Saved data entries:
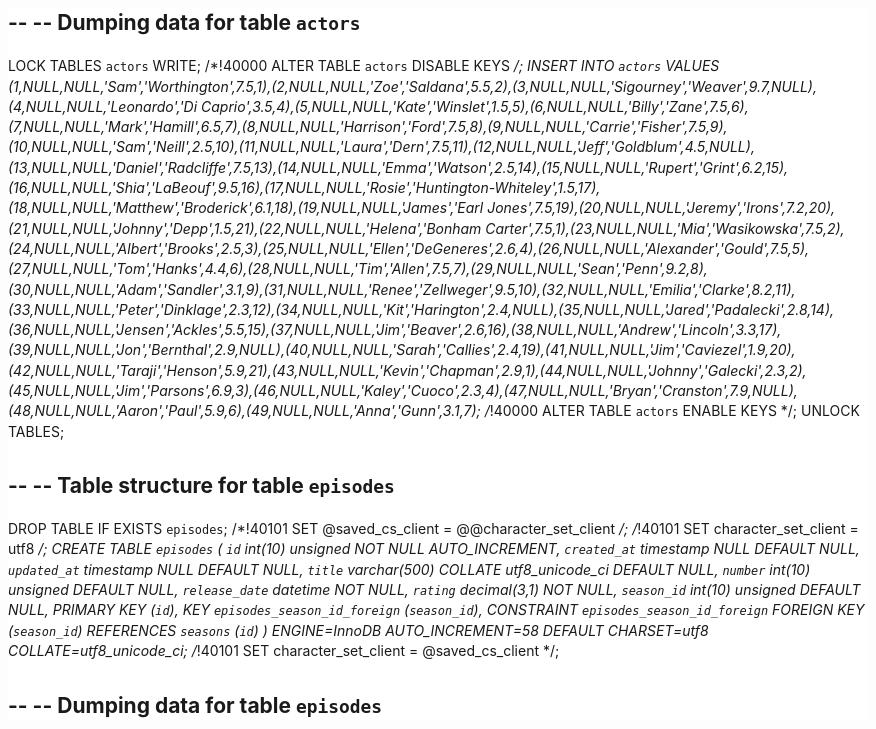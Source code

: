 --
-- Dumping data for table `actors`
--

LOCK TABLES `actors` WRITE;
/*!40000 ALTER TABLE `actors` DISABLE KEYS */;
INSERT INTO `actors` VALUES (1,NULL,NULL,'Sam','Worthington',7.5,1),(2,NULL,NULL,'Zoe','Saldana',5.5,2),(3,NULL,NULL,'Sigourney','Weaver',9.7,NULL),(4,NULL,NULL,'Leonardo','Di Caprio',3.5,4),(5,NULL,NULL,'Kate','Winslet',1.5,5),(6,NULL,NULL,'Billy','Zane',7.5,6),(7,NULL,NULL,'Mark','Hamill',6.5,7),(8,NULL,NULL,'Harrison','Ford',7.5,8),(9,NULL,NULL,'Carrie','Fisher',7.5,9),(10,NULL,NULL,'Sam','Neill',2.5,10),(11,NULL,NULL,'Laura','Dern',7.5,11),(12,NULL,NULL,'Jeff','Goldblum',4.5,NULL),(13,NULL,NULL,'Daniel','Radcliffe',7.5,13),(14,NULL,NULL,'Emma','Watson',2.5,14),(15,NULL,NULL,'Rupert','Grint',6.2,15),(16,NULL,NULL,'Shia','LaBeouf',9.5,16),(17,NULL,NULL,'Rosie','Huntington-Whiteley',1.5,17),(18,NULL,NULL,'Matthew','Broderick',6.1,18),(19,NULL,NULL,'James','Earl Jones',7.5,19),(20,NULL,NULL,'Jeremy','Irons',7.2,20),(21,NULL,NULL,'Johnny','Depp',1.5,21),(22,NULL,NULL,'Helena','Bonham Carter',7.5,1),(23,NULL,NULL,'Mia','Wasikowska',7.5,2),(24,NULL,NULL,'Albert','Brooks',2.5,3),(25,NULL,NULL,'Ellen','DeGeneres',2.6,4),(26,NULL,NULL,'Alexander','Gould',7.5,5),(27,NULL,NULL,'Tom','Hanks',4.4,6),(28,NULL,NULL,'Tim','Allen',7.5,7),(29,NULL,NULL,'Sean','Penn',9.2,8),(30,NULL,NULL,'Adam','Sandler',3.1,9),(31,NULL,NULL,'Renee','Zellweger',9.5,10),(32,NULL,NULL,'Emilia','Clarke',8.2,11),(33,NULL,NULL,'Peter','Dinklage',2.3,12),(34,NULL,NULL,'Kit','Harington',2.4,NULL),(35,NULL,NULL,'Jared','Padalecki',2.8,14),(36,NULL,NULL,'Jensen','Ackles',5.5,15),(37,NULL,NULL,'Jim','Beaver',2.6,16),(38,NULL,NULL,'Andrew','Lincoln',3.3,17),(39,NULL,NULL,'Jon','Bernthal',2.9,NULL),(40,NULL,NULL,'Sarah','Callies',2.4,19),(41,NULL,NULL,'Jim','Caviezel',1.9,20),(42,NULL,NULL,'Taraji','Henson',5.9,21),(43,NULL,NULL,'Kevin','Chapman',2.9,1),(44,NULL,NULL,'Johnny','Galecki',2.3,2),(45,NULL,NULL,'Jim','Parsons',6.9,3),(46,NULL,NULL,'Kaley','Cuoco',2.3,4),(47,NULL,NULL,'Bryan','Cranston',7.9,NULL),(48,NULL,NULL,'Aaron','Paul',5.9,6),(49,NULL,NULL,'Anna','Gunn',3.1,7);
/*!40000 ALTER TABLE `actors` ENABLE KEYS */;
UNLOCK TABLES;

--
-- Table structure for table `episodes`
--

DROP TABLE IF EXISTS `episodes`;
/*!40101 SET @saved_cs_client     = @@character_set_client */;
/*!40101 SET character_set_client = utf8 */;
CREATE TABLE `episodes` (
  `id` int(10) unsigned NOT NULL AUTO_INCREMENT,
  `created_at` timestamp NULL DEFAULT NULL,
  `updated_at` timestamp NULL DEFAULT NULL,
  `title` varchar(500) COLLATE utf8_unicode_ci DEFAULT NULL,
  `number` int(10) unsigned DEFAULT NULL,
  `release_date` datetime NOT NULL,
  `rating` decimal(3,1) NOT NULL,
  `season_id` int(10) unsigned DEFAULT NULL,
  PRIMARY KEY (`id`),
  KEY `episodes_season_id_foreign` (`season_id`),
  CONSTRAINT `episodes_season_id_foreign` FOREIGN KEY (`season_id`) REFERENCES `seasons` (`id`)
) ENGINE=InnoDB AUTO_INCREMENT=58 DEFAULT CHARSET=utf8 COLLATE=utf8_unicode_ci;
/*!40101 SET character_set_client = @saved_cs_client */;

--
-- Dumping data for table `episodes`
--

*Instructions for the task*: Locate the word "COLLATE" in the data above. Copy every line carrying it.

*Exercise response*:
  `title` varchar(500) COLLATE utf8_unicode_ci DEFAULT NULL,
) ENGINE=InnoDB AUTO_INCREMENT=58 DEFAULT CHARSET=utf8 COLLATE=utf8_unicode_ci;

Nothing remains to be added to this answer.